# Licenciement et pôle emploi



## Valbuno (31 Octobre 2022)

Bonjour ,je vais essayer d'être clair .voilà j'ai un bébé de 4 mois de puis le 10 octobre et la maman est toujours en arrêt maladie . Elle me l'a donne pour ne pas perdre la place chez moi.  Mais voilà cela ce complique et n'est pas prêt de reprendre le travail.  Ma question si elle me licencie est-ce que je peux toucher pôle emploi . A savoir que je démarre, j'ai démissionner de mon ancien travail le 16 septembre. Merci de vos réponses


----------



## Griselda (31 Octobre 2022)

Aïe, quand tu démissionne tu as obligatoirement MINIMUM 4 mois de suspension de tous tes droits au chômage. 
*Après* 4 mois tu pourras demander que ton dossier passe en commission pour une restitution de tes droits, en fournissant des preuves concrètes de ta recherche d'emploi. SI polemploi t'accorde cette restitution c'est OK mais combien de temps avant de passer en commission ça...? J'ai lu ici sur ce forum une AM en galère car après 9 mois toujours pas de restitution...

Donc non, durant ces minimum 4 mois à partir de la date de fin du contrat dont tu as démissionné tu n'auras aucune aide de polemploi même si cette nouvelle perte d'emploi n'est pas de ton fait.
Je te souhaite donc que ce PE maintienne ton contrat durant au moins encore quelques semaines.

Si tu penses que ça sent le roussi, plus que jamais, je te recommande de garder les coordonnées de toutes les demandes qui arrivent jusqu'à toi aujourd'hui car ça pourrait bien t'être utile financièrement.


----------



## Valbuno (31 Octobre 2022)

Je m'en doutais un peu .merci beaucoup de ta réponse


----------



## B29 (31 Octobre 2022)

Vous avez démissionné de votre ancien travail donc carence de 4 mois.
Pour le contrat en cours que vous avez commencé le 10 octobre, vous n'aurez pas grand chose si le parent vous licencie. 
Si la maman est en arrêt maladie longue durée, peut être voir avec elle si continuer le contrat ne serait pas plus judicieux pour elle.
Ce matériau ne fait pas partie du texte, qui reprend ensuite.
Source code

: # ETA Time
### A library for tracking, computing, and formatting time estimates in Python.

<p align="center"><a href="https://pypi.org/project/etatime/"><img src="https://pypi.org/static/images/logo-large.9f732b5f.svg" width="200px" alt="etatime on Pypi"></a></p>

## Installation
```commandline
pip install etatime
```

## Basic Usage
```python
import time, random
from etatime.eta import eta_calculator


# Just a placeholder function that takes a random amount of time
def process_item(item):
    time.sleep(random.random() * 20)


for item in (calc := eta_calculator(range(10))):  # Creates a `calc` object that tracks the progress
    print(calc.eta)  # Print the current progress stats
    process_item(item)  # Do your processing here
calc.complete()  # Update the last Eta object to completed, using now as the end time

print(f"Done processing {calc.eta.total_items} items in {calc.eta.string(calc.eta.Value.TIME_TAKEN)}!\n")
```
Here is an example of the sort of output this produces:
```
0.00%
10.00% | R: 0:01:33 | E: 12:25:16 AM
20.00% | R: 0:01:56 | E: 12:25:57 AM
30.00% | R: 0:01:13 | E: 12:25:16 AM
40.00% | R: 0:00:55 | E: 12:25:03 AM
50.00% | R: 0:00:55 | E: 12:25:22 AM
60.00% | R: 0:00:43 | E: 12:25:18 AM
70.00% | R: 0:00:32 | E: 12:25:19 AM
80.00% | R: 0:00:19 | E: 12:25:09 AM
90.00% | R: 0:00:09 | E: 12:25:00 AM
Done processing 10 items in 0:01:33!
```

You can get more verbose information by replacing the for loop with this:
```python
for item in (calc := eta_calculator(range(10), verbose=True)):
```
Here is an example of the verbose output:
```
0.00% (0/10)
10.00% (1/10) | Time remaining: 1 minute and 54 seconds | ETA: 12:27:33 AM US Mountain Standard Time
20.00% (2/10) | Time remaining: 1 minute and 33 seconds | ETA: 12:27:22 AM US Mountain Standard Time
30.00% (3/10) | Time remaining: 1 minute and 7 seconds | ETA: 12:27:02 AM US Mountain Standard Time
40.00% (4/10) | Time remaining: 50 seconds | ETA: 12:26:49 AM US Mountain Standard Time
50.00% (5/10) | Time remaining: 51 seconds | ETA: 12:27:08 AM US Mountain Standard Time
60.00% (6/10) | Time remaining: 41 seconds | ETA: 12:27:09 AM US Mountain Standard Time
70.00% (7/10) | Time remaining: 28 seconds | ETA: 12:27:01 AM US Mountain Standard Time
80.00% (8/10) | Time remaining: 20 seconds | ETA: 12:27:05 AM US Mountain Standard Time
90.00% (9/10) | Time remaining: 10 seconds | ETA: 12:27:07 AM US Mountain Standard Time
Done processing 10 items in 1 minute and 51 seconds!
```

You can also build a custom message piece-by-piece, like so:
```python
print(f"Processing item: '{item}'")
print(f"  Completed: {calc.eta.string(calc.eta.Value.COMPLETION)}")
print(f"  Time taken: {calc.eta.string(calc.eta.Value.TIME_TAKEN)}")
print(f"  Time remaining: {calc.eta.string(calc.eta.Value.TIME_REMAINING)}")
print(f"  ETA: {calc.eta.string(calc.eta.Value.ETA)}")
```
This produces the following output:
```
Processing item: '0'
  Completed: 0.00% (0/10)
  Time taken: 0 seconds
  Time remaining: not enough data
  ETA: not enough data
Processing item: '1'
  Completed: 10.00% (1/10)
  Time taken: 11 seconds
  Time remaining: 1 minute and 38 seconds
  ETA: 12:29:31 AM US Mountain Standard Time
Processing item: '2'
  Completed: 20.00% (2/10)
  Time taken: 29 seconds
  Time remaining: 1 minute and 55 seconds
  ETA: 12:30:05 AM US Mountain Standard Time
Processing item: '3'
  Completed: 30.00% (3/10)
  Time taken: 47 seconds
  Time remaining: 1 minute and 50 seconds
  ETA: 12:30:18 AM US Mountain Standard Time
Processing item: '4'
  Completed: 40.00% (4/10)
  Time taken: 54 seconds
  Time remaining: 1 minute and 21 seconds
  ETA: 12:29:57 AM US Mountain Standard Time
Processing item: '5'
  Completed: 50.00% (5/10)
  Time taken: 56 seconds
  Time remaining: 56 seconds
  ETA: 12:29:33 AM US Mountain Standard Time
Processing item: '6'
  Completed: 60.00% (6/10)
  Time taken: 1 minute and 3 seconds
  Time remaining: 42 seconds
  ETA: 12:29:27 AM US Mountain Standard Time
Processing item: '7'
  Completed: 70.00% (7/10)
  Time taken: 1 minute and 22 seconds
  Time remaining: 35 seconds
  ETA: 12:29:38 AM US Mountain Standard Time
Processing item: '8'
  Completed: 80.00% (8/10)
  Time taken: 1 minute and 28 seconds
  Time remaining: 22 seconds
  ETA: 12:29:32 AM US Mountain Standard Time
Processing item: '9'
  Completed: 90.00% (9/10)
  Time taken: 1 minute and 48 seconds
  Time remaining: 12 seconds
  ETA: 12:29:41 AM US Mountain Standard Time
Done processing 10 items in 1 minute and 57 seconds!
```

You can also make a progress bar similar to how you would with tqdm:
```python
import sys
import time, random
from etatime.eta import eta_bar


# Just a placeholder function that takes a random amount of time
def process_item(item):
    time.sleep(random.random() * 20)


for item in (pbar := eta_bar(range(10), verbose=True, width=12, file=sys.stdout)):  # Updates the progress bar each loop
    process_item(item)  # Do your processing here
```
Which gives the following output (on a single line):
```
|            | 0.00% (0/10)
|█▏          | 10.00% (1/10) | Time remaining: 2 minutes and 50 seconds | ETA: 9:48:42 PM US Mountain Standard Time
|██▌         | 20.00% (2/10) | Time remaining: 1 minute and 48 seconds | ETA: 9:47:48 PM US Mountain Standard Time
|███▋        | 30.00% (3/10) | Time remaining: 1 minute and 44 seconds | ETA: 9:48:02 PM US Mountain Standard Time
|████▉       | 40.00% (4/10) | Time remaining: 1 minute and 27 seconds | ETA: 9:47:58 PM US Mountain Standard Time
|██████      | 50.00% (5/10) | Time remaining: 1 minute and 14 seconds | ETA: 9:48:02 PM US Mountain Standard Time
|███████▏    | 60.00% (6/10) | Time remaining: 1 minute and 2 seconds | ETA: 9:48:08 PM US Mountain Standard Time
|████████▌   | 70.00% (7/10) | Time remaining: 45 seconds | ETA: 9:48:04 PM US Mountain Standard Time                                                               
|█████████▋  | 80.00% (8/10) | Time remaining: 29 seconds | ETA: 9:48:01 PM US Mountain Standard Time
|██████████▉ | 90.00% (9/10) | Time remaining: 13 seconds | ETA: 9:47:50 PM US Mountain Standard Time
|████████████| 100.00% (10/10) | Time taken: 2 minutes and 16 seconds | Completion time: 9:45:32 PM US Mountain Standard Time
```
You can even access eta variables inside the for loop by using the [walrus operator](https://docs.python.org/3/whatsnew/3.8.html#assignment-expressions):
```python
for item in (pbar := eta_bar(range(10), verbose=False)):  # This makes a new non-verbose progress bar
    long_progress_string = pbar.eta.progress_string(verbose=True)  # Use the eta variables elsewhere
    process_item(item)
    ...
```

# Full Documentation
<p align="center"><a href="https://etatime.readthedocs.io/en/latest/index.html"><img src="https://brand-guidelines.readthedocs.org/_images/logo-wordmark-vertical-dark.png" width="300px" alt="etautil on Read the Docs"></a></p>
Elle pourrait se reposer pendant que son enfant serait chez vous.


----------



## Griselda (31 Octobre 2022)

Si je peux me permettre une question indiscrete: pourquoi avais tu démissionné?


----------



## kikine (31 Octobre 2022)

pour devenir ass mat surement


----------



## Valbuno (31 Octobre 2022)

Exactement kikine


----------



## Griselda (1 Novembre 2022)

OK, il n'y avait donc pas franchement d'autre solution que de démissionner, hors mis la RC mais encore faut il que ton employeur l'accepte car comme son nom l'indique c'est d'un commun accord. Un employeur n'a normalement d'autant pas de bonne raison de l'accepter que même si c'est à la demande du salarié il lui devrait alors une indemnité de rupture.

Donc là tu te retrouve comme tous salarié qui a pris ce pari en démissionnant pour un autre emploi: que ça tienne minimum 4 mois.

La seule chose optimiste que je puisse te dire en l'état c'est que cette Maman, tant qu'elle ne prends pas de congés parental à 100%, elle continue de percevoir toutes les aides pour t'employer, c'est le seul argument qui puisse l'aider à poursuivre ton contrat, au moins le temps que tu trouve quelqu'un d'autre. Mais si elle n'est plus en congés maternité mais en arrêt maladie, il faut espérer qu'elle ait une bonne complémentaire pour ne pas perdre en revenu...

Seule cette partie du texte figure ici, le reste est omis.